Stored data

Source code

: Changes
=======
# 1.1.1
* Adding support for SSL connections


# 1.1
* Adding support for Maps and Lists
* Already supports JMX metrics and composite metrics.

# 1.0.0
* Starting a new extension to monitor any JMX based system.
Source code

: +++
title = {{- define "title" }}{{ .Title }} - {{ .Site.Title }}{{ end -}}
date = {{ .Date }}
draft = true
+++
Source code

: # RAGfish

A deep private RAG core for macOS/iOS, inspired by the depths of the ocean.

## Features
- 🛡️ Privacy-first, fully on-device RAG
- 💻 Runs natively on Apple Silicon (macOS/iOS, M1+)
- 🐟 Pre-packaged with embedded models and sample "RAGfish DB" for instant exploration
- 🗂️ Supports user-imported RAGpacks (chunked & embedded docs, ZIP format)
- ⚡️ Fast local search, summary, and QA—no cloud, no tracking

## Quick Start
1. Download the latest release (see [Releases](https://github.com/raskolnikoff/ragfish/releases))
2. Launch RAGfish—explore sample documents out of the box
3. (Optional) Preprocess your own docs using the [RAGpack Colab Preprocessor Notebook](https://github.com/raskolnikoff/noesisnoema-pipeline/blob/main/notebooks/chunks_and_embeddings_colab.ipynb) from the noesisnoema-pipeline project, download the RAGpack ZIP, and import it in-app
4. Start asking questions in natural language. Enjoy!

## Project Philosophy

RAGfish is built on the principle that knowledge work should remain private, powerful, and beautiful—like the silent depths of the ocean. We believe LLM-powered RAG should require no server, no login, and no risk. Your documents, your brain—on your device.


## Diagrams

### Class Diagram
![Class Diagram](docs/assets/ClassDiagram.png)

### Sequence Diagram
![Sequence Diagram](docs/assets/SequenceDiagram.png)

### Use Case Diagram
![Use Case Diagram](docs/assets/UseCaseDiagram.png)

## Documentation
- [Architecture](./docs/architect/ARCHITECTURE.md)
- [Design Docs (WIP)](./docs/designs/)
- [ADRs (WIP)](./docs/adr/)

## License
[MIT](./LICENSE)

#### Your goal:
Which lines above run from the one containing "for SSL connections" to the one containing "- 🗂️ Supports"? Give them again exactly, both ends included.

#### Solution to the problem:
* Adding support for SSL connections


# 1.1
* Adding support for Maps and Lists
* Already supports JMX metrics and composite metrics.

# 1.0.0
* Starting a new extension to monitor any JMX based system.
Source code

: +++
title = {{- define "title" }}{{ .Title }} - {{ .Site.Title }}{{ end -}}
date = {{ .Date }}
draft = true
+++
Source code

: # RAGfish

A deep private RAG core for macOS/iOS, inspired by the depths of the ocean.

## Features
- 🛡️ Privacy-first, fully on-device RAG
- 💻 Runs natively on Apple Silicon (macOS/iOS, M1+)
- 🐟 Pre-packaged with embedded models and sample "RAGfish DB" for instant exploration
- 🗂️ Supports user-imported RAGpacks (chunked & embedded docs, ZIP format)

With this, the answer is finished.